Before you start wandering the aisles of your local health food store in a daze or, worse, grab any old jar of dill pickles off the shelf in a (futile) search for microbiome bliss, check out this S-Life-approved pickling vs. fermenting study guide.
This is the process of preserving foods in an acidic medium, most often vinegar, along with herbs and spices. No live probiotics or enzymes are present in these foods because they’re heated for sterilization and preservation purposes, a process that kills off all the healthy bacteria (as well as diminishes the potency of nutrients like Vitamin C). It doesn’t mean a crunchy dill pickle isn’t delicious on a Sakara Buffalo Burger, but it does mean said pickle isn’t doing much for your gut health.
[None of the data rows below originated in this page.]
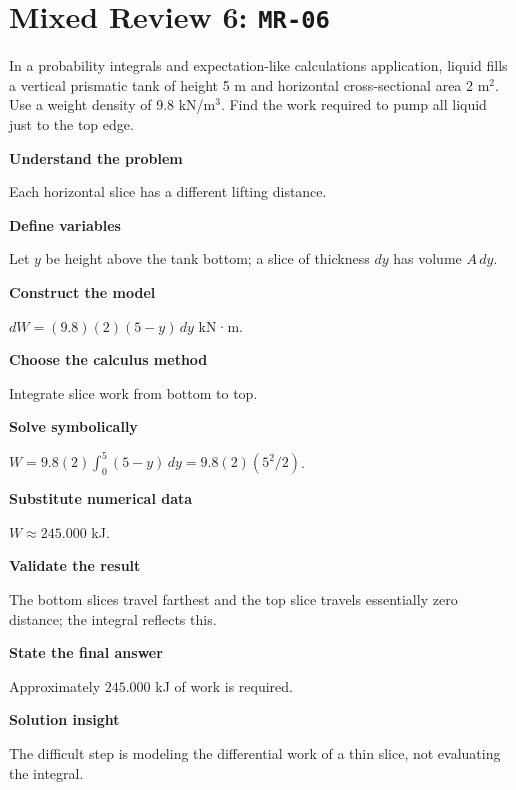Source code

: \documentclass[11pt]{book}
\newcommand{\pid}[1]{\texttt{#1}}
\begin{document}
\section*{Mixed Review 6: \pid{MR-06}}
\begin{problembox}In a probability integrals and expectation-like calculations application, liquid fills a vertical prismatic tank of height 5 m and horizontal cross-sectional area 2 m$^2$. Use a weight density of 9.8 kN/m$^3$. Find the work required to pump all liquid just to the top edge.\end{problembox}
\begin{solutionbox}
\textbf{Understand the problem}\par Each horizontal slice has a different lifting distance.\par\medskip
\textbf{Define variables}\par Let $y$ be height above the tank bottom; a slice of thickness $dy$ has volume $A\,dy$.\par\medskip
\textbf{Construct the model}\par $dW=(9.8)(2)(5-y)\,dy$ kN·m.\par\medskip
\textbf{Choose the calculus method}\par Integrate slice work from bottom to top.\par\medskip
\textbf{Solve symbolically}\par $W=9.8(2)\int_0^{5}(5-y)\,dy=9.8(2)(5^2/2)$.\par\medskip
\textbf{Substitute numerical data}\par $W\approx 245.000$ kJ.\par\medskip
\textbf{Validate the result}\par The bottom slices travel farthest and the top slice travels essentially zero distance; the integral reflects this.\par\medskip
\textbf{State the final answer}\par Approximately $245.000$ kJ of work is required.\par\medskip
\textbf{Solution insight}\par The difficult step is modeling the differential work of a thin slice, not evaluating the integral.\par\medskip
\end{solutionbox}
\end{document}
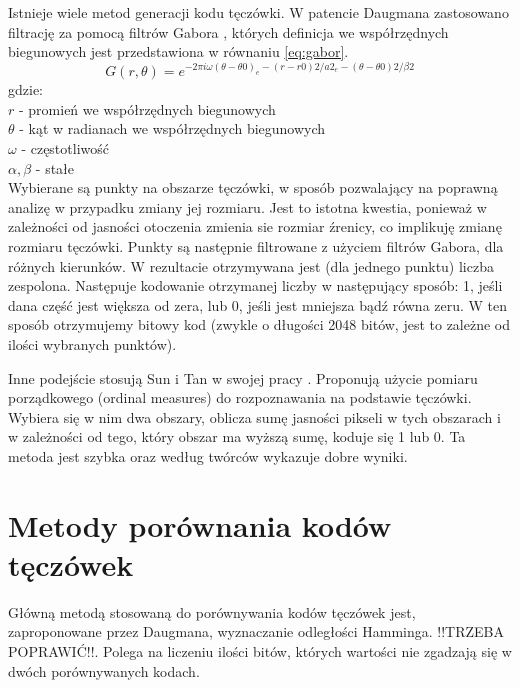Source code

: Istnieje wiele metod generacji kodu tęczówki. W patencie Daugmana zastosowano filtrację za pomocą filtrów Gabora \cite{Daugman}, których definicja we współrzędnych biegunowych jest przedstawiona w równaniu \ref{eq:gabor}.
\begin{equation}
\label{eq:gabor}
G(r,\theta) = e^{-2\pi i\omega (\theta - \theta 0)_{e}-(r - r0)2/a2_{e}-(\theta-\theta 0 )2/\beta 2}
\end{equation}
gdzie:\\
$r$ - promień we współrzędnych biegunowych \\
$\theta$ - kąt w radianach we współrzędnych biegunowych \\
$ \omega $ - częstotliwość \\
$ \alpha, \beta $ - stałe \\
Wybierane są punkty na obszarze tęczówki, w sposób pozwalający na poprawną analizę w przypadku zmiany jej rozmiaru. Jest to istotna kwestia, ponieważ w zależności od jasności otoczenia zmienia sie rozmiar źrenicy, co implikuję zmianę rozmiaru tęczówki. Punkty są następnie filtrowane z użyciem filtrów Gabora, dla różnych kierunków. W rezultacie otrzymywana jest (dla jednego punktu) liczba zespolona. Następuje kodowanie otrzymanej liczby w następujący sposób: 1, jeśli dana część jest większa od zera, lub 0, jeśli jest mniejsza bądź równa zeru. W ten sposób otrzymujemy bitowy kod (zwykle o długości 2048 bitów, jest to zależne od ilości wybranych punktów).

Inne podejście stosują Sun i Tan w swojej pracy \cite{TaSu09}. Proponują użycie pomiaru porządkowego (ordinal measures) do rozpoznawania na podstawie tęczówki. Wybiera się w nim dwa obszary, oblicza sumę jasności pikseli w tych obszarach i w zależności od tego, który obszar ma wyższą sumę, koduje się 1 lub 0. Ta metoda jest szybka oraz według twórców wykazuje dobre wyniki.

\section{Metody porównania kodów tęczówek}
\label{sec:metodyPorownaniaKodow}
Główną metodą stosowaną do porównywania kodów tęczówek jest, zaproponowane przez Daugmana, wyznaczanie odległości Hamminga. !!TRZEBA POPRAWIĆ!!. Polega na liczeniu ilości bitów, których wartości nie zgadzają się w dwóch porównywanych kodach.
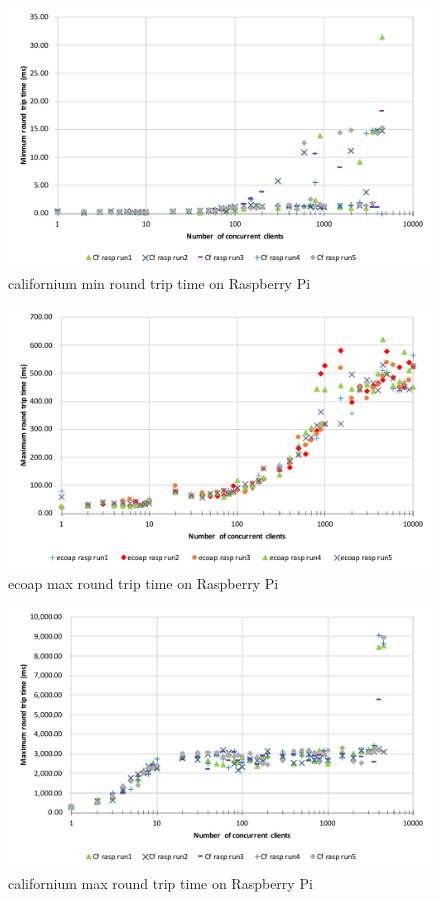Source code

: \begin{figure}[!htbp]
\centering
\includegraphics[scale = 0.8]{californium_min_round_trip_time_rasp}
\caption{californium min round trip time on Raspberry Pi}
\label{fig:californium_min_round_trip_time_rasp}
\end{figure}

\begin{figure}[!htbp]
\centering
\includegraphics[scale = 0.8]{ecoap_max_round_trip_time_rasp}
\caption{ecoap max round trip time on Raspberry Pi}
\label{fig:ecoap_max_round_trip_time_rasp}
\end{figure}

\begin{figure}[!htbp]
\centering
\includegraphics[scale = 0.8]{californium_max_round_trip_time_rasp}
\caption{californium max round trip time on Raspberry Pi}
\label{fig:californium_max_round_trip_time_rasp}
\end{figure}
FERMENTING, ON THE OTHER HAND…
Scientifically speaking, fermentation is a metabolic process whereby sugars are converted to acids, gases or alcohol. In the case of truly fermented sauerkraut or kimchi, the acidic medium in which the vegetables are cultured is a byproduct of the process itself. In DIY fermentation, should you be so inclined, it begins with filtered water and salt or a starter culture, and results in the presence of lactic acid, produced by the live (healthy) bacteria Lactobacillus. That’s the good stuff — it diversifies your gut flora, aids digestion and gives you a glow. (No wonder we included several strains of Lactobacilli in our Botanical Body probiotic supplement.) Lactic acid bacteria is pretty much the only thing that can survive in the highly acidic environment created by fermentation, so in that respect, this process also acts as a natural preservative, protecting the cultured veggies from rotting over time.
Q: What is pickled, but not fermented?
A: Shelf-stable pickles (and other veggies) in a jar
Q: What is fermented AND pickled?
A: Sauerkraut, kimchi and other related products, found in the refrigerated section* of the grocery store
Q: What is fermented, but not pickled?
A: Alcohol (beer, wine etc.)
*IMPORTANT! If your fermented veggies aren’t found in the refrigerated section of the store, they’re of no use to you (beyond being tart, tasty condiments). These shelf-stable “ferments” are made using pressure and/or heat, and therefore don’t possess the live, active cultures that you’re in this for. And as always, organic is best!
BONUS ROUND! S-LIFE SAUERKRAUT RECIPE
~ 1 head of organic cabbage (purple or green, your call!)
~ 1 TBSP pink himalayan salt
Discard the outer leaves of the cabbage, and begin slicing the rest into very thin shreds. Place shreds into a large mixing bowl, and sprinkle himalayan salt throughout. Begin to massage cabbage shreds with your hands, working the salt into the fiber. Continue on with this for 10 - 20 minutes, or until the cabbage has significantly softened, and is quite wet. Then, transfer the salty, softened cabbage shreds into a one liter large mason jar. Be sure to pack the cabbage into the jar as tight as possible. Cover the jar with a cloth and secure with string or a rubber band, and allow to sit at room temperature (and out of direct sunlight!) for somewhere between 3 - 10 days, depending on your climate environment, and whether or not the AC is blowing (cabbage ferments significantly faster in warm, humid climates). After a few days, scoop your fork in and have a taste — if things seem as fermented as you'd like, then go for it, and begin adding to meals! Once fermented to your liking, store in the fridge for up to two weeks.